Against a backdrop of a short-term surge in demand in Europe ahead of the introduction of tougher engine exhaust rules at the turn of the year, Volvo's revamp comes at a bad time.
"The changeover to the new products will take another couple of quarters," Volvo Chief Executive Olof Persson said.
"In the short term, profitability is impacted by an elevated cost level related to all the launches, the change-over to new products and the fact that we currently are producing both the old and the new generation of products."

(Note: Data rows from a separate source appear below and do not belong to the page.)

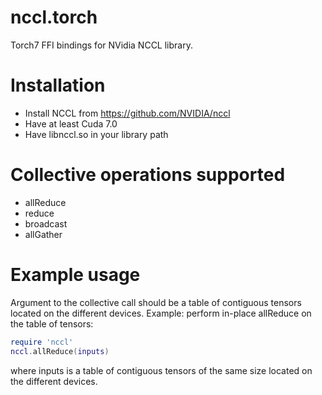 # nccl.torch
Torch7 FFI bindings for NVidia NCCL library.

# Installation
 - Install NCCL from https://github.com/NVIDIA/nccl
 - Have at least Cuda 7.0
 - Have libnccl.so in your library path 

# Collective operations supported
 - allReduce
 - reduce
 - broadcast
 - allGather

# Example usage
Argument to the collective call should be a table of contiguous tensors located on the different devices. 
Example: perform in-place allReduce on the table of tensors:

```lua
require 'nccl'
nccl.allReduce(inputs)
```
where inputs is a table of contiguous tensors of the same size located on the different devices.



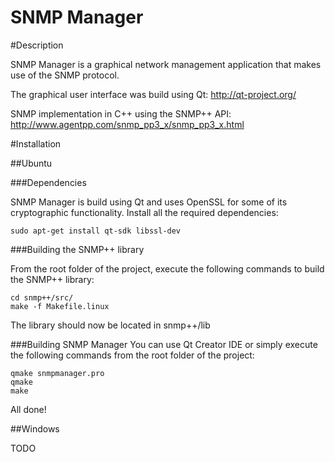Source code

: SNMP Manager
===========

#Description

SNMP Manager is a graphical network management application that makes use of the SNMP protocol.

The graphical user interface was build using Qt: http://qt-project.org/

SNMP implementation in C++ using the SNMP++ API: http://www.agentpp.com/snmp_pp3_x/snmp_pp3_x.html

#Installation

##Ubuntu

###Dependencies

SNMP Manager is build using Qt and uses OpenSSL for some of its cryptographic functionality.
Install all the required dependencies:

```
sudo apt-get install qt-sdk libssl-dev
```

###Building the SNMP++ library

From the root folder of the project, execute the following commands to build the SNMP++ library:

```
cd snmp++/src/
make -f Makefile.linux
```
The library should now be located in snmp++/lib

###Building SNMP Manager
You can use Qt Creator IDE or simply execute the following commands from the root folder of the project:

```
qmake snmpmanager.pro
qmake
make
```
All done!

##Windows

TODO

Volvo, vying for market leadership with Germany's Daimler (GER:DAI), said core operating earnings fell to 2.50 billion crowns (242.3 million pounds) from a year-ago 3.48 billion, well below a forecast 3.34 billion in a Reuters poll of analysts.
The company said currency headwinds had also shaved off more than a billion crowns of earnings in the quarter.
A lumbering European truck market recovery, driven by a need to replace ageing fleets, has been turbo-charged in recent months by a buying spree of older and cheaper models before they go out of production due to tougher emission rules at year-end.
While the inklings of an upturn for the crisis-hit European economy has also played a part, the roughly 10,000 euros higher price tag for new so-called Euro 6 trucks lay at heart of Volvo rival Scania's 84 percent surge in order intake this week.
By contrast, Volvo was able to reap much less of a windfall.
Volvo, which makes heavy-duty trucks under the Renault, Mack and UD brands as well as its own name, said order intake of its trucks rose 7 percent year-on-year in the third quarter with a 11 percent gain in Europe alone, its biggest market.
"The available slots for 2013 for Euro 5 trucks from Volvo were sold out during the third quarter, which had a dampening effect on order intake," the company said, adding orders at Renault were also dented by the phase-out of Euro 5 trucks.